Of course, the chief of these various denominations is the Church of England. In the Handbook to Places of Worship, published in 1851, by Low, there is a list of 371 churches and chapels in connexion with the Establishment. Some of them have very small congregations, and every one confesses it is a perfect farce to keep them open. In some of the city churches, thirty persons form an unusually large audience. But most of them are well attended. To these churches and chapels belong, in round numbers, 700 clergymen. The appointments of ministers to the parish churches are, in most cases, under the control of the vicars or rectors of their respective parishes. In the case of private chapels, the party to whom the property belongs has, of course, nominally the right of appointing the minister; but, eventually, that appointment rests with the congregation, for to
thrust in an unpopular preacher against their wishes would be to destroy his own property. For the parish churches, again, the right of appointing the clergymen is vested in various hands according to circumstances, which it would require too much time and space to explain at sufficient length to make them understood. The patronage is, in a great many cases, invested in the Crown; but the Bishop of London is also a large holder of metropolitan patronage. The Archbishop of Canterbury is patron in several cases, and, in some instances, holds his patronage conjointly with the Crown. In such cases, the right of appointment is exercised alternately. The Lord Chancellor is sole patron of four or five livings in London, and in six or seven other cases exercises the right of patronage alternately with the Archbishop of Canterbury, with the Bishop of London, with private individuals, and with the parishioners. The parishioners possess the sole right of patronage in only three or four instances; and, in one or two cases in the City, particular corporations possess the right of appointing the clergy. The doctrines of the Church of England are embodied in her Articles and Liturgy. Her orders consist of bishops,
priests, and deacons. Besides, there are dignitaries—archbishops, deans and chapters, attached to cathedrals, and supposed to form the council of the bishops, archdeacons, and rural deans. The average income of a beneficed clergyman is £300 a year; of a curate, £81. The number of church-sittings in London and the surrounding districts, according to Mr. Mann, is 409,834.
Next in order are the Independents or Congregationalists, who differ from the Church of England more in discipline than doctrine. They maintain the independence of each congregation—that a church is simply an assembly of believers.
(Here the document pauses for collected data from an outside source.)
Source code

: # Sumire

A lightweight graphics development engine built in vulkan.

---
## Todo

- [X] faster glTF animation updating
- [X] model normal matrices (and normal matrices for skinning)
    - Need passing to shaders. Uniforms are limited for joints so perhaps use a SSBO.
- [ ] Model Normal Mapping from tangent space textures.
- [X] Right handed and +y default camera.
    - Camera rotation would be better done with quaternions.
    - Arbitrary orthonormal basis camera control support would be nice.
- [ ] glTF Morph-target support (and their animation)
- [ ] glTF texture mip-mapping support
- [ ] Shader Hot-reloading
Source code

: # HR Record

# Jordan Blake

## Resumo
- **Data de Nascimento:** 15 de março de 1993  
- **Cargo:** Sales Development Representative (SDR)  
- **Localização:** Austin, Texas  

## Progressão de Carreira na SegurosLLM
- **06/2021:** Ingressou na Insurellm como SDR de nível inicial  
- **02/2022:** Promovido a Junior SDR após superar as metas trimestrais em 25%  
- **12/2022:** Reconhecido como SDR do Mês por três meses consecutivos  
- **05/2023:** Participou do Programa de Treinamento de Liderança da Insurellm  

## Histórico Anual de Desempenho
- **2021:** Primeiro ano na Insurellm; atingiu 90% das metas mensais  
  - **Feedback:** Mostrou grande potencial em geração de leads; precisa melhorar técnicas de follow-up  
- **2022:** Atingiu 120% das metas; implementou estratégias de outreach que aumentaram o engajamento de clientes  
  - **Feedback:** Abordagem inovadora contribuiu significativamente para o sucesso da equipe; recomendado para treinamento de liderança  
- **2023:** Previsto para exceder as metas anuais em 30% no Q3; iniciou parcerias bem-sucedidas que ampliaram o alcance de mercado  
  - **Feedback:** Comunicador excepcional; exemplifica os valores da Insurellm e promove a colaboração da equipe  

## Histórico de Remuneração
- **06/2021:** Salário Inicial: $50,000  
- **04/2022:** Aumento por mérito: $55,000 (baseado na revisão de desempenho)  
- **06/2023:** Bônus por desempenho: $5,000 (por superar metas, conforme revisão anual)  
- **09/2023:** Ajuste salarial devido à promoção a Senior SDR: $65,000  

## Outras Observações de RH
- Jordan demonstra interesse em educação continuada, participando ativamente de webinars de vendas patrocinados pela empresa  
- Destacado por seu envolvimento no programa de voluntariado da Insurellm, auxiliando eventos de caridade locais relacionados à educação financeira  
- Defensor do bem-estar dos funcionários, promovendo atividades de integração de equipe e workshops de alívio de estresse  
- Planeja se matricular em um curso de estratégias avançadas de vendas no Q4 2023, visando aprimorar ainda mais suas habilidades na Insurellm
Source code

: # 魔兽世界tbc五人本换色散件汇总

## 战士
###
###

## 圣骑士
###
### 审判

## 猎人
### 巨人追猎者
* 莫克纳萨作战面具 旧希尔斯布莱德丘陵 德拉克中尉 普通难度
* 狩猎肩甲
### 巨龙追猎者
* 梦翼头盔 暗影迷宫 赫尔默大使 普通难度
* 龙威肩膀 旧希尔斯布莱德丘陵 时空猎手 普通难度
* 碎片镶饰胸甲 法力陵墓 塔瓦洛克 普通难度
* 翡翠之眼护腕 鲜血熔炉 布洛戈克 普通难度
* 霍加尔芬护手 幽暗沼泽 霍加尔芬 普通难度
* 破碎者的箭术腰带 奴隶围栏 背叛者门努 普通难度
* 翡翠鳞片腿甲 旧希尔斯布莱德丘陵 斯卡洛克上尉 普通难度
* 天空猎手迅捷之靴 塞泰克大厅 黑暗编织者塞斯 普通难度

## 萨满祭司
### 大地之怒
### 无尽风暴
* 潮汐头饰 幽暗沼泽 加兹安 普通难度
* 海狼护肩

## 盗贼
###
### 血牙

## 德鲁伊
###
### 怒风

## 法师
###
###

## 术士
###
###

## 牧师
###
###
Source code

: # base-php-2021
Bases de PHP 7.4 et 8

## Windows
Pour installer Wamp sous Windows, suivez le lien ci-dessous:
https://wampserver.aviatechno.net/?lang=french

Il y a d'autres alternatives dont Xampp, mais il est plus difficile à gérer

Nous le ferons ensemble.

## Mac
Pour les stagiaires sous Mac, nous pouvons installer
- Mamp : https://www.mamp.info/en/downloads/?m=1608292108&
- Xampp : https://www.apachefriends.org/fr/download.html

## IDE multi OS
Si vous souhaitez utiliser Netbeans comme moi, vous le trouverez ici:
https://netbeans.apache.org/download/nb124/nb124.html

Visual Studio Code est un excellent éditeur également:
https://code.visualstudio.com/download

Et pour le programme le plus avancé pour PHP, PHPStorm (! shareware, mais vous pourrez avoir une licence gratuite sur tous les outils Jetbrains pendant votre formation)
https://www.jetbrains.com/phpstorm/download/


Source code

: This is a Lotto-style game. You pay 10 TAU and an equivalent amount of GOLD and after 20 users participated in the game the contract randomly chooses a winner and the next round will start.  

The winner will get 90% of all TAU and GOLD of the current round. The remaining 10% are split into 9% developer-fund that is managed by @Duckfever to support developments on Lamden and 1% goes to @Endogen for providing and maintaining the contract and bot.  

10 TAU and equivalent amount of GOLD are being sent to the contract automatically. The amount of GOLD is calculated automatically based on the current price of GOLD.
Only two descriptions of church officers are regarded by them as warranted by Scriptural authority—bishops or pastors, and deacons; and the latter office with them is merely secular. Amongst them the deacon merely attends to the temporal affairs of the church. In the Episcopalian Church, the deaconship is the first step to the priesthood. In London and its neighbourhood the Independents have about 140 places of worship. Mr. Mann’s return does not give them so many, but he states the number of sittings to be 100,436.
The Baptists have much in common with the Independents. Like them, they believe in the unscriptural character of state churches; and, like them, believe each church or assembly of faithful men to be able to manage its own affairs; but they differ from nearly every other Christian denomination on two points—the proper subjects and the proper mode of baptism. According to them, adults are the proper subjects of baptism, and immersion, not sprinkling, is the proper mode of administering that rite. As an organized community, we find them in England in 1608, about thirty years after Robert Brown had begun to preach the principles of Independency. The Baptists have many subdivisions. The Particular Baptists preponderate: they are Calvinistic. A remarkable unanimity of sentiment has always existed among them, except on one particular point—the propriety of sitting down at the communion table with those who reject adult baptism. Mr. Horace Mann gives the general body 130 chapels; Mr. Low, 109. The Census returns give them accommodation for 54,234.